Since C99 we now have macros with variable length argument lists. These can be used to interface functions that obtain a length parameter and an array of type T and that then are much easier to use on the calling side. Suppose that we have a function varArrFunc and a macro varListMacro as follows (for and explanation of the implementation see below)

   #define P99_CALL_VA_ARG(NAME, TYPE, ...)  (NAME(P99_NARG(__VA_ARG__), (TYPE[]){ __VA_ARG__ }))

   void varArrFunc(size_t len, T* A);
   #define varListMacro(...)  P99_CALL_VA_ARG(varArrFunc, T,  __VA_ARG__ )

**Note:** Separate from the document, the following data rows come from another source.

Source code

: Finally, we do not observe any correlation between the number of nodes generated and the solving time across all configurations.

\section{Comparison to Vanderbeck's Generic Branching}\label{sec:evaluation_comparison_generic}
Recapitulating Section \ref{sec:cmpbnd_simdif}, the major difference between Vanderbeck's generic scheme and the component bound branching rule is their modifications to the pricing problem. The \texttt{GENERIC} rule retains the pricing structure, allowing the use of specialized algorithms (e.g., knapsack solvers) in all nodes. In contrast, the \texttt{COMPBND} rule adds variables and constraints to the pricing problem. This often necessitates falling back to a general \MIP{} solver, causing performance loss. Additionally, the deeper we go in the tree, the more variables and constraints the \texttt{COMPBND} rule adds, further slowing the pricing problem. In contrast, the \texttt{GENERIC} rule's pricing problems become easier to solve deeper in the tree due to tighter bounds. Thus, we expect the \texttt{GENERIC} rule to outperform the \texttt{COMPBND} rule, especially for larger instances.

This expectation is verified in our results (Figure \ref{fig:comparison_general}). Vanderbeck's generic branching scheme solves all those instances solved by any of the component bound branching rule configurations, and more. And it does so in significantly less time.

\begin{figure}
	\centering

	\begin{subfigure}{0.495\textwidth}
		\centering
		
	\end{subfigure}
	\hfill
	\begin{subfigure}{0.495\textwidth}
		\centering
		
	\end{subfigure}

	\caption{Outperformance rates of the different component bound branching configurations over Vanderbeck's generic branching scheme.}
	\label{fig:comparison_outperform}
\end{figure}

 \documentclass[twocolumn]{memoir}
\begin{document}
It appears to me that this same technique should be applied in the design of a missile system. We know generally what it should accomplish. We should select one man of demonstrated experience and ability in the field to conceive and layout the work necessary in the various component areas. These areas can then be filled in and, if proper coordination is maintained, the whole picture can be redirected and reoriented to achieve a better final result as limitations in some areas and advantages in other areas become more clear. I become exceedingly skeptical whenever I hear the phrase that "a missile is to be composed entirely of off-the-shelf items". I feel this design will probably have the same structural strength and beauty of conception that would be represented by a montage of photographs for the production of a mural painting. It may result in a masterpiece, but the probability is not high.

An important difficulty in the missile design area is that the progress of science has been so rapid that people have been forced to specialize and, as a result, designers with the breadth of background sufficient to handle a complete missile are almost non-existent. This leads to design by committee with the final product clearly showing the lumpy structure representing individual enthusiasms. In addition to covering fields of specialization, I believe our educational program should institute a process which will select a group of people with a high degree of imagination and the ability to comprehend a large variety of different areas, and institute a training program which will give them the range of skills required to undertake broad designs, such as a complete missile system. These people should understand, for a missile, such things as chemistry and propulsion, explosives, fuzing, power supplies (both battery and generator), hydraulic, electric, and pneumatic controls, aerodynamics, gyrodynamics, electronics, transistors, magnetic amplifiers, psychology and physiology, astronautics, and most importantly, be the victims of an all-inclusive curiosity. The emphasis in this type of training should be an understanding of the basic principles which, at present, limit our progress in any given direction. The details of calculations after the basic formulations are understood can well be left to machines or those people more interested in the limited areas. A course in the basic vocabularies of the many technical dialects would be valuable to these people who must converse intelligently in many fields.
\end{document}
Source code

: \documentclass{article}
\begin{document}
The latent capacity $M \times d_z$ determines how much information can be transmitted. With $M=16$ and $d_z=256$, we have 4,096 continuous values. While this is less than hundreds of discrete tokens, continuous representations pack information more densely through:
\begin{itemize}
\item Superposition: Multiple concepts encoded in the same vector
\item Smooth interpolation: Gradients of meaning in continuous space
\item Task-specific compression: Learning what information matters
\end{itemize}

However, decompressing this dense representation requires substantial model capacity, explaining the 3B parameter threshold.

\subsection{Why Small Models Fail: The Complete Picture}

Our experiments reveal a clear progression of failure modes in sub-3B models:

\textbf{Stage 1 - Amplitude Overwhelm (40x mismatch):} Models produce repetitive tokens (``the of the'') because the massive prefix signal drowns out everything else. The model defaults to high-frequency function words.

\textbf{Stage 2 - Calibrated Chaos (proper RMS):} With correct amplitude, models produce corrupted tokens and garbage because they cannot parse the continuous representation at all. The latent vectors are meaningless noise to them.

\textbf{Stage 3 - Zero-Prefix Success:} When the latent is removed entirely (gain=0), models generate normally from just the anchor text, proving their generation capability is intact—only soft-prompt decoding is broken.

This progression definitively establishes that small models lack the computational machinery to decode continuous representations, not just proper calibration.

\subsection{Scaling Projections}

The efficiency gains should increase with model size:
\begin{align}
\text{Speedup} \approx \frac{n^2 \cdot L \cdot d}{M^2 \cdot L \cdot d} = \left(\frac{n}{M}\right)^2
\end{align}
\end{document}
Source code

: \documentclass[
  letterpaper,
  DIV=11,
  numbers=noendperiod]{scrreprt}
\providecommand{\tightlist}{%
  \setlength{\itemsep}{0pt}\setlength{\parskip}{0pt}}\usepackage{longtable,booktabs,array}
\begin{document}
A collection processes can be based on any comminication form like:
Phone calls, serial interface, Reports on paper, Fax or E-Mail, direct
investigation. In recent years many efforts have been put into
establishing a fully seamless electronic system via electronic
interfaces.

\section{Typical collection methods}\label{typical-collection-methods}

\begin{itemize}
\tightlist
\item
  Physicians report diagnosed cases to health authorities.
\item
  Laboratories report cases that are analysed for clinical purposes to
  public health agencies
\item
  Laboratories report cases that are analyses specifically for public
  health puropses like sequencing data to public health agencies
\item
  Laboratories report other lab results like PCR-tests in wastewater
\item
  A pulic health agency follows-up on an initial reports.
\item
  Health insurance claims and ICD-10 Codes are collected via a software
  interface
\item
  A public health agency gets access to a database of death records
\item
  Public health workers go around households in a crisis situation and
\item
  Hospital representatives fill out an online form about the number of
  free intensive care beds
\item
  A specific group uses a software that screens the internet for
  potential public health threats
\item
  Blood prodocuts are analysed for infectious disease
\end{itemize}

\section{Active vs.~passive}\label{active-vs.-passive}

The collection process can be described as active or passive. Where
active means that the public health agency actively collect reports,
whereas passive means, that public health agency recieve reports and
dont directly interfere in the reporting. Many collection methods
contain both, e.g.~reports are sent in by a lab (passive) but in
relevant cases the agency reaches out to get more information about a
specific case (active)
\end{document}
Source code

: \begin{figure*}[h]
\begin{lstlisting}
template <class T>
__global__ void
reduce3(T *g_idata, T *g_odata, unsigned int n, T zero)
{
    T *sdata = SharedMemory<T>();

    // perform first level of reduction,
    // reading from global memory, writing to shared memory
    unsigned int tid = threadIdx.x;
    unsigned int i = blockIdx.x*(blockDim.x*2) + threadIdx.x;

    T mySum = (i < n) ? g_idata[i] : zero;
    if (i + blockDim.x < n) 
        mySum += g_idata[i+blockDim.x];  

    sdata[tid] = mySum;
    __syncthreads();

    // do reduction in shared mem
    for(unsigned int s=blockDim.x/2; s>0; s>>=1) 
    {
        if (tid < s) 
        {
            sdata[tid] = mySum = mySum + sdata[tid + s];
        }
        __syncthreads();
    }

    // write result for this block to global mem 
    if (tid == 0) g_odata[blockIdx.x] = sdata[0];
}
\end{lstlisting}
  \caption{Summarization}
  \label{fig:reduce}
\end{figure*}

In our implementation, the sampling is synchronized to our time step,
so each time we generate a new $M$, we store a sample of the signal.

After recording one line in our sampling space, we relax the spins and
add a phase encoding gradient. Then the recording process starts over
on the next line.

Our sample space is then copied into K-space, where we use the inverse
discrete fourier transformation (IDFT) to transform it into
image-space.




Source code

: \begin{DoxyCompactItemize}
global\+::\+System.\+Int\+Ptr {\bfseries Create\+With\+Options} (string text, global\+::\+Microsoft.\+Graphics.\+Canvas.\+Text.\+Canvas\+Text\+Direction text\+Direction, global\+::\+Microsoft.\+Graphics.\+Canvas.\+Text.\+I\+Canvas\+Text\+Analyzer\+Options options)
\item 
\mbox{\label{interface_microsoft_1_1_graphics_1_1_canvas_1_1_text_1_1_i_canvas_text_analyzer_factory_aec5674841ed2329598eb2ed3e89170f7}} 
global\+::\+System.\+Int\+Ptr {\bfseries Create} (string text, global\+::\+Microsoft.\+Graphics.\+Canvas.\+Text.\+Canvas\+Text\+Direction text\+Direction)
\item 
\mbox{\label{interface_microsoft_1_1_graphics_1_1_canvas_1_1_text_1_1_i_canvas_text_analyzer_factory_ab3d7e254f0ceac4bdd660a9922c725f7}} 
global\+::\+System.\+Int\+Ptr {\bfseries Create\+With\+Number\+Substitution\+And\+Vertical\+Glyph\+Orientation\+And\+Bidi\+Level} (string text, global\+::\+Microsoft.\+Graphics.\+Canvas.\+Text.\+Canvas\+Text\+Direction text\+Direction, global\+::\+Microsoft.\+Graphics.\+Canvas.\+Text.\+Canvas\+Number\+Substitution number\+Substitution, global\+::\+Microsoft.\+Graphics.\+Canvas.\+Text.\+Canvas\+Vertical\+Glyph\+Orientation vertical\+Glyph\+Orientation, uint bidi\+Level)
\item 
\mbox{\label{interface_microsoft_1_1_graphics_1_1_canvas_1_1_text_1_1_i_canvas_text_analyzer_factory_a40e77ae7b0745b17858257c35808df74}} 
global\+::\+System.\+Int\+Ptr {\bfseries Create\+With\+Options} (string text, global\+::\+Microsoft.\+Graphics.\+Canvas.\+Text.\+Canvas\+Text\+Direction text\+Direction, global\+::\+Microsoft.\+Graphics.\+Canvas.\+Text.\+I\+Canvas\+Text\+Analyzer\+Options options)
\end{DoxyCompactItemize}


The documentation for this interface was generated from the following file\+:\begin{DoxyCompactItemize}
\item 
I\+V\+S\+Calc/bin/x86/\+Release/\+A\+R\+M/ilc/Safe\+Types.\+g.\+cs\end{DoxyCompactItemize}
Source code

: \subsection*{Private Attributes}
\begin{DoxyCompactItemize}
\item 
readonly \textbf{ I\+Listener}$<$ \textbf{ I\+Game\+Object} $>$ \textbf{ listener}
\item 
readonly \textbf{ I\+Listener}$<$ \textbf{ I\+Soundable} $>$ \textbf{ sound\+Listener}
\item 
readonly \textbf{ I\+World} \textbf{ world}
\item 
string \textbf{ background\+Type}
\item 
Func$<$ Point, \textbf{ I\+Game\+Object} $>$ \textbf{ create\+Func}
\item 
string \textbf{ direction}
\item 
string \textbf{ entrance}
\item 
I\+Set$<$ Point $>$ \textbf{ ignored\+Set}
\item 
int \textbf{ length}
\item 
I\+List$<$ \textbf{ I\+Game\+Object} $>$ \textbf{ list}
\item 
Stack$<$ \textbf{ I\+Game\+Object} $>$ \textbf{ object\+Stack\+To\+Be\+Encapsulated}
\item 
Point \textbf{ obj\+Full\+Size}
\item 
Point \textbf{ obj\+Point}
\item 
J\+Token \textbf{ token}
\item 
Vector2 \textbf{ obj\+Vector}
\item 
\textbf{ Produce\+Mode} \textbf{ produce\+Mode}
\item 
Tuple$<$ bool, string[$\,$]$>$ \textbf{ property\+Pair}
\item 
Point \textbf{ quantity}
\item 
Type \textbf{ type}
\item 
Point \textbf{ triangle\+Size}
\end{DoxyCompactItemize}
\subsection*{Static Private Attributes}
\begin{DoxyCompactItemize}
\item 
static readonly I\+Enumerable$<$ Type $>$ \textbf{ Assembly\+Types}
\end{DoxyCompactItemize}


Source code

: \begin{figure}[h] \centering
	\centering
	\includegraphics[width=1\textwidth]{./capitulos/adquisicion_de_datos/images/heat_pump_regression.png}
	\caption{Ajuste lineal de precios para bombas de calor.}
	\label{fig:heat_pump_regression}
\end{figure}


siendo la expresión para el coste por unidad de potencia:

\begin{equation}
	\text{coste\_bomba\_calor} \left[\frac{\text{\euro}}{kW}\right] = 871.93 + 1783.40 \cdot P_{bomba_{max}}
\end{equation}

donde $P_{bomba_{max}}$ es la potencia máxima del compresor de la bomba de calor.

Such a macro/function pair may then just be called as varListMacro(78, 7, 9, 99) or varListMacro("a", "toto"), if for the first example we assume that T is compatible with int or for the second that it is with char*. As we can see this avoids both pitfalls

  • There is no need to have a calling side convention to handle the length of the argument list.
  • All argument conversion is to a type T that we specify clearly in the definition of varListMacro. If e.g we specify T to be uint64_t we will always know which value the function varArrFunc will see if we feed in (signed char)-1 as an argument.

How does this work? First we need a macro P99_NARG(...) that provides us with the number of arguments that it receives. We showed how to implement such a macro in a earlier post. Then in its second part the macro P99_CALL_VA_ARG uses a compound literal to pass an array of base type T with our arguments as initial values to the function varArrFunc.

Such an implementation is at least as efficient as would be an implementation of varArrFunc itself as a variadic function.

  • The length of the array is computed at compile time. It is known there, so the information should not get lost.
  • As for the variadic function approach at run time each individual argument is only evaluated once.
  • Where the variadic function approach would implement the argument list on the stack of the callee, here the array is implemented on the stack of the caller. In any case it is on the stack. For any of the calling conventions that we mentioned above we would either need an extra terminating argument or an extra parameter, so our use of a length parameter to varArrFunc is as efficient as that.
  • As an extra bonus, the call to varArrFunc may even be inlined, if we specify it with inline. This then may lead to optimizations that generally are more difficult to achieve for the variadic function approach:
    • The handling the array A of parameters inside varArrFunc will usually be done with a simple for-loop.
    • This loop then has known bounds for each call and the compiler may do loop unrolling
    • Once unrolled, the compiler might even avoid the whole generation of the array and use the parameter expressions directly.